PUBLISHED : Saturday, 13 June, 2015, 12:48am
UPDATED : Saturday, 13 June, 2015, 12:48am

In a city where cash is king, it is inevitable that speculation abounds. No surprise, then, that HSBC's 150th anniversary banknote would be sought less by many Hongkongers as a souvenir than an easy way to make money. But the big returns buyers had expected from the second-hand market have not eventuated, leading to disappointment and anger at the wasted time and effort. This is what can sometimes happen when greed for dollars gets in the way of sense.

HSBC produced two million of the HK$150 notes and is donating the proceeds to charity. With so many needy in society, the gesture is welcome. Those who have bought the notes after participating in a ballot and auction should be pleased that they have contributed to a worthy cause. But some were less interested in good deeds than profiteering.

Speculation is a word rife with negativity due to the damaging economic bubbles it has caused over the centuries with commodities, housing and stock markets. It does not contribute to the productive economy. But there is nothing especially bad about it when on a small scale as the only ones affected are the two people involved in a transaction. Just as with gambling or buying shares, there could be gains or losses.

Research would have shown that the last three Hong Kong commemorative banknote releases, by the Bank of China in 2012 and 2008 and Standard Chartered in 2009, mostly netted small returns. Demand and printing size determine desirability. The mainland market, which has usually driven secondary sales, is this time more focused on shares.
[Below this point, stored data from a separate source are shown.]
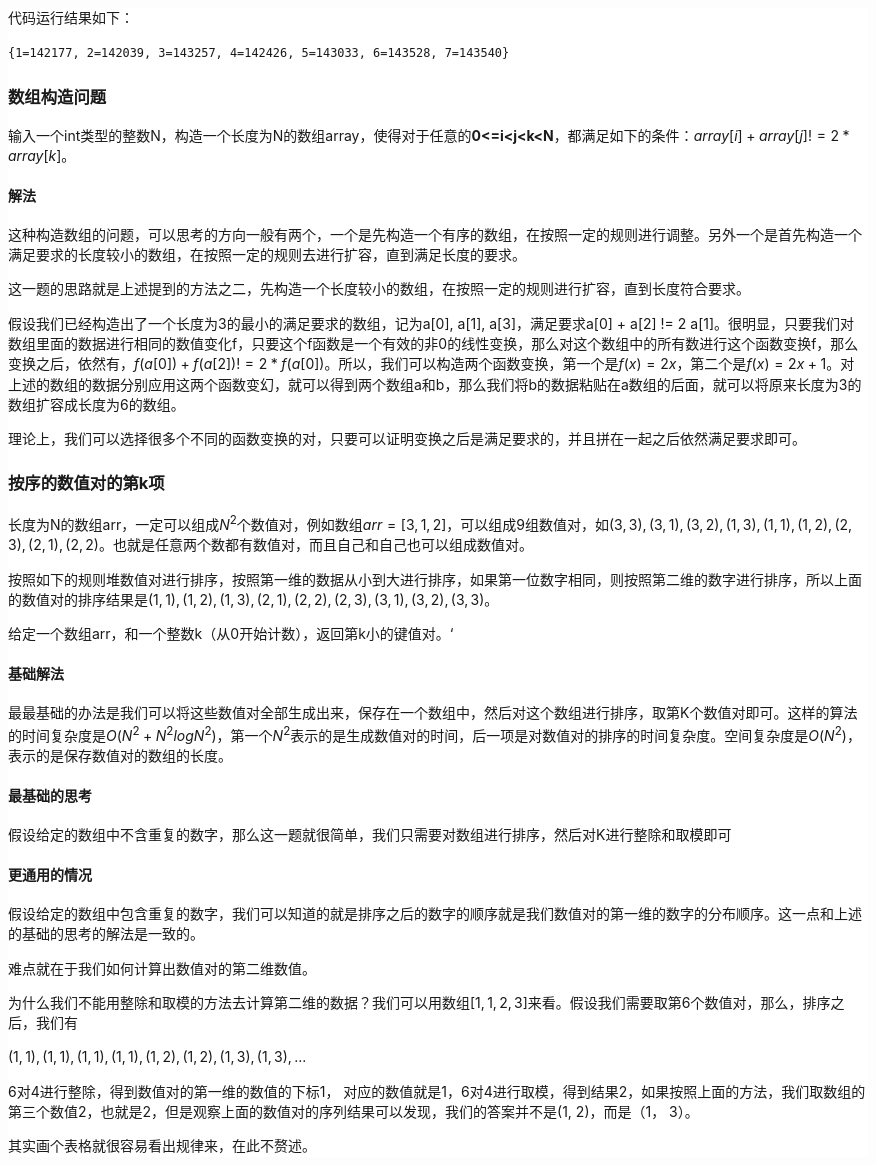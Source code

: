 

代码运行结果如下：

```txt
{1=142177, 2=142039, 3=143257, 4=142426, 5=143033, 6=143528, 7=143540}
```

### 数组构造问题

输入一个int类型的整数N，构造一个长度为N的数组array，使得对于任意的**0<=i<j<k<N**，都满足如下的条件：$array[i] + array[j] != 2 * array[k]$。

#### 解法

这种构造数组的问题，可以思考的方向一般有两个，一个是先构造一个有序的数组，在按照一定的规则进行调整。另外一个是首先构造一个满足要求的长度较小的数组，在按照一定的规则去进行扩容，直到满足长度的要求。

这一题的思路就是上述提到的方法之二，先构造一个长度较小的数组，在按照一定的规则进行扩容，直到长度符合要求。

假设我们已经构造出了一个长度为3的最小的满足要求的数组，记为a[0], a[1], a[3]，满足要求a[0] + a[2] != 2 a[1]。很明显，只要我们对数组里面的数据进行相同的数值变化f，只要这个f函数是一个有效的非0的线性变换，那么对这个数组中的所有数进行这个函数变换f，那么变换之后，依然有，$f(a[0]) + f(a[2]) != 2 * f(a[0])$。所以，我们可以构造两个函数变换，第一个是$f(x) = 2x$，第二个是$f(x) = 2x + 1$。对上述的数组的数据分别应用这两个函数变幻，就可以得到两个数组a和b，那么我们将b的数据粘贴在a数组的后面，就可以将原来长度为3的数组扩容成长度为6的数组。

理论上，我们可以选择很多个不同的函数变换的对，只要可以证明变换之后是满足要求的，并且拼在一起之后依然满足要求即可。

### 按序的数值对的第k项

长度为N的数组arr，一定可以组成$N^2$个数值对，例如数组$arr=[3, 1, 2]$，可以组成9组数值对，如$(3, 3), (3, 1), (3, 2), (1, 3), (1, 1), (1, 2), (2, 3), (2, 1), (2, 2)$。也就是任意两个数都有数值对，而且自己和自己也可以组成数值对。

按照如下的规则堆数值对进行排序，按照第一维的数据从小到大进行排序，如果第一位数字相同，则按照第二维的数字进行排序，所以上面的数值对的排序结果是$(1, 1), (1, 2), (1, 3), (2, 1), (2, 2), (2, 3), (3, 1), (3, 2), (3, 3)$。

给定一个数组arr，和一个整数k（从0开始计数），返回第k小的键值对。‘

#### 基础解法

最最基础的办法是我们可以将这些数值对全部生成出来，保存在一个数组中，然后对这个数组进行排序，取第K个数值对即可。这样的算法的时间复杂度是$O(N^2 + N^2logN^2)$，第一个$N^2$表示的是生成数值对的时间，后一项是对数值对的排序的时间复杂度。空间复杂度是$O(N^2)$，表示的是保存数值对的数组的长度。

#### 最基础的思考

假设给定的数组中不含重复的数字，那么这一题就很简单，我们只需要对数组进行排序，然后对K进行整除和取模即可

#### 更通用的情况

假设给定的数组中包含重复的数字，我们可以知道的就是排序之后的数字的顺序就是我们数值对的第一维的数字的分布顺序。这一点和上述的基础的思考的解法是一致的。

难点就在于我们如何计算出数值对的第二维数值。

为什么我们不能用整除和取模的方法去计算第二维的数据？我们可以用数组$[1, 1, 2, 3]$来看。假设我们需要取第6个数值对，那么，排序之后，我们有

$(1, 1), (1, 1), (1, 1), (1, 1), (1, 2), (1, 2), (1, 3), (1, 3), ...$

6对4进行整除，得到数值对的第一维的数值的下标1， 对应的数值就是1，6对4进行取模，得到结果2，如果按照上面的方法，我们取数组的第三个数值2，也就是2，但是观察上面的数值对的序列结果可以发现，我们的答案并不是(1, 2)，而是（1， 3）。

其实画个表格就很容易看出规律来，在此不赘述。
There are those among us with so driven a speculative streak that they will join a queue that is forming simply because an opportunity is sensed. Later, they lament the time wasted or the purchase that was made that turned out to be financially unrewarding. They only have themselves to blame. In the case of the HSBC note, though, those who made the effort to register or bid at auction and then queued for up to three hours at collection points can at least say they gave a charitable donation and in return, got a keepsake of our best-known bank.